A town like Foz, you might say

We have been on site for nearly a week now so we have seen a bit of Foz. Strange little town. Started out it seems as a port, taking advantage of a natural small ria. It celebrates little else in produce terms except that it served the famous camino, although it is a few kilometres off the route. This was one of the pilgrims' roads to Compostela and thus into the arms of the reliquary and sanctuary of St James, Santiago . But where else around here is not?

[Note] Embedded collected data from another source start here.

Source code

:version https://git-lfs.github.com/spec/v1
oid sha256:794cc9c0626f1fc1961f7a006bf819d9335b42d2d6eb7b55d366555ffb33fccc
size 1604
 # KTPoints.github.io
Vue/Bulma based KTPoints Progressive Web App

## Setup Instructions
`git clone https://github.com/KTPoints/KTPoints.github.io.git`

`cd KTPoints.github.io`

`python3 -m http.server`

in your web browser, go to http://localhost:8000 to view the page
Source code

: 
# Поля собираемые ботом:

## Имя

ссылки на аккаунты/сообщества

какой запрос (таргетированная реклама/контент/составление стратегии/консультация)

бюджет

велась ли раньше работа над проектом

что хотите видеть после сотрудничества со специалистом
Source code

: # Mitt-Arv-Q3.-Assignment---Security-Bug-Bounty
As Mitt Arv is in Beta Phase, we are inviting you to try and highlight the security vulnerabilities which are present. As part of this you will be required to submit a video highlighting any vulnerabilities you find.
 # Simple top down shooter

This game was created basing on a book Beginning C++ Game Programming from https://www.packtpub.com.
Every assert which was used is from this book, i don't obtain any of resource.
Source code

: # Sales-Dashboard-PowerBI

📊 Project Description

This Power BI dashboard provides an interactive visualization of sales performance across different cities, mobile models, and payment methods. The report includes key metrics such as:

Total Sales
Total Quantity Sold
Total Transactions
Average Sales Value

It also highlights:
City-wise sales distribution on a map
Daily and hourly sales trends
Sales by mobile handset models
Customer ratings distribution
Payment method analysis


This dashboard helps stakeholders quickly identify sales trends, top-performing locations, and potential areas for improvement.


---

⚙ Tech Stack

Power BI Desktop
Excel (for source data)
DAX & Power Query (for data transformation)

In reality the road to Compostela starts from many places and it is the one from Britain and France that commands our attention. The thrilling bit is the Pyrenees - they have to be crossed somewhere and many came over the high pass at Roncevalles. We have stood there and admired their grit. After that the routes vary but many came along the coast perhaps as far as here. After that it was across Galicia to the shrine which is south west of centre. So we too are, inadvertently, following much the same route.
Foz thus fed and hosted the travellers, weary by now but maybe starting to feel hope. And they would have fed them fish and provided the salted variety for their onward journey.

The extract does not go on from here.